The sole proprietorship is the most commonly used business entity. It is not a legal entity separate of apart from its owner. The income or loss is reported on the schedule C of the owners from 1040.

Advantages: Easiest to establish and requires no special forms, profits are only taxed once on owner’s personal return, owner has complete control & makes all decisions, tax forms are not complicated, assets are easy to liquidate at death of owner.

Disadvantages: owner has unlimited liability, the owner’s personal assets are exposed without limitation to any business debts/liabilities.  The business can’t be transferred. The owner reports the sale as if each asset were sold, borrowing money is more difficult, can’t accept capital from outside investors.

 

  • C Corporation

Corporations were created to limit the liability of the owners. The C Corp files a separate return from its owners.

Advantages: Owners personal assets are protected from creditors. Creditors can only go to the corporation for settlement of debts, can sell stock, issue bonds, & get bank loans to raise capital.

Disadvantages: C corporations are double taxed. First the income is taxed to the corporation as it is earned and second the income is taxed when the corporation distributes the income in fhe form of dividends. Closely held C corporations are subject to At Risk rules which means the tax laws limit the amount of losses an investor (e.g. limited partner) can claim (only the amount at risk can be deducted). C Corporations are a complex business structure.

 

  • S Corporation

The S Corporation is a special type of corporation that is not taxed and the income is passed through and taxed to the shareholders. Over one half of all corporations are S corporations. They tend to be small in size and number of owners.

Advantages: Owners personal assets are protected from creditors like the C corporation, no double taxation because income is passed to owners, lenders work with S Corps.

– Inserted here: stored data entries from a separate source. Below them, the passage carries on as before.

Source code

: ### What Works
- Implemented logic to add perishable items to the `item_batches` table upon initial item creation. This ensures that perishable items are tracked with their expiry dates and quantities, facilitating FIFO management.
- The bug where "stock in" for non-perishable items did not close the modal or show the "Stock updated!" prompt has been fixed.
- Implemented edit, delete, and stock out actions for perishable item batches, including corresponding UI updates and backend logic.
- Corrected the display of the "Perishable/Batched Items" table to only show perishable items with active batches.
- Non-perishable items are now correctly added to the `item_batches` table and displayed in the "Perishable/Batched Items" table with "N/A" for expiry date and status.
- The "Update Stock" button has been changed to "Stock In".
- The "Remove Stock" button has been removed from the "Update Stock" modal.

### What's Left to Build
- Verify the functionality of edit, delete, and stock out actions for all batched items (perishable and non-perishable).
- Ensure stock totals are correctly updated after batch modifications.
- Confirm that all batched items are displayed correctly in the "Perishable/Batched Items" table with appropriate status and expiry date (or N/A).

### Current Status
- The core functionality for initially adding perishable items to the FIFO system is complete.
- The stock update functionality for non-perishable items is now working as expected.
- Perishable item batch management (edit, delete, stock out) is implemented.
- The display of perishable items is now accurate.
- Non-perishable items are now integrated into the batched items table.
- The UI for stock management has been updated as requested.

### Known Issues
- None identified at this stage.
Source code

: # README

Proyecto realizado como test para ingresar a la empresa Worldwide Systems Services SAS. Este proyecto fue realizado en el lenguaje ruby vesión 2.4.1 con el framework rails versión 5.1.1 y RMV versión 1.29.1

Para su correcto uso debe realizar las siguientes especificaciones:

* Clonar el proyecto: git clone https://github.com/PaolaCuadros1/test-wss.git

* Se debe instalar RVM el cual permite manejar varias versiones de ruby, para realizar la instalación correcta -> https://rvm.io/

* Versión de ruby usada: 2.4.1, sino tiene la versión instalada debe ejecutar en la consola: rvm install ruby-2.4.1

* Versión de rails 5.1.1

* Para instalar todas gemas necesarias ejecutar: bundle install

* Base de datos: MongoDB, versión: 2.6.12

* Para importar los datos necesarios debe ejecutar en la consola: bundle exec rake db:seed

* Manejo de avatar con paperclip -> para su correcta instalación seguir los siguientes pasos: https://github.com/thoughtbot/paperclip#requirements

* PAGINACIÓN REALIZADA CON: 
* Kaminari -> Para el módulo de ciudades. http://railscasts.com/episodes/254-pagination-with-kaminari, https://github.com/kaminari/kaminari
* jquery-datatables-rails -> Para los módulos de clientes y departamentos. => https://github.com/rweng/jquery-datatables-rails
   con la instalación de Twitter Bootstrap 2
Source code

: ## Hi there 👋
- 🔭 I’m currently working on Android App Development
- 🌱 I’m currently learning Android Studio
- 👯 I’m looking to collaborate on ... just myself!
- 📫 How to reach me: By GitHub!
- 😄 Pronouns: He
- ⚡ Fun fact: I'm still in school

Disadvantages: Must file articles of incorp with the state, limited to 100 shareholders, can only have 1 class of stock, fringe benefits provided to shareholders and employees are taxed as compensation, ownership restrictions.

 

  • Partnerships

A partnership is a sole proprietorship with more than one owner. There are several forms of partnerships available to taxpayers (general, limited, limited liability)

Advantages: Easy to form, Use different talents to share in running the business, continues if one partner dies, Income is taxed once because the income flows through and is taxed on each owner’s personal tax return.

Disadvantage: Unlimited liability, Owners are held liable for partnership debts (this is for a general partnership), management conflicts if owners disagree (no one person is in charge), partners share of the profits may not be adequate for their contribution.

There are limited partnerships where owners are divided into general partners and limited partners. Limited partners have only limited liability, but they are not allowed to participate in the operation of the business. A “limited liability partnership” is used mostly by personal service taxpayers.

 

  • Limited Liability Companies (LLCs)

The LCC is a noncorporate hybrid business structure that combines the tax advantages of a general partnership with the limited liability of a corporation.

Advantages: Complete pass through tax advantage to owners, operational flexibility of a partnership, limited liability (like a corporation), no restrictions on numbers and types of members/shareholders, members participate in the management of the LLC and share in profits as owners/shareholders, owners choose how pay taxes(as proprietorship, partnership, or corporation), most states don’t require annual mtgs, no requirements for a board of directors.

Disadvantages: Accounting and legal costs are higher than proprietorships, must file articles of incorporation with state, owners must define operating agreement that defines decision making authority, may cease to exist at death of a member unless specified in operating agreement.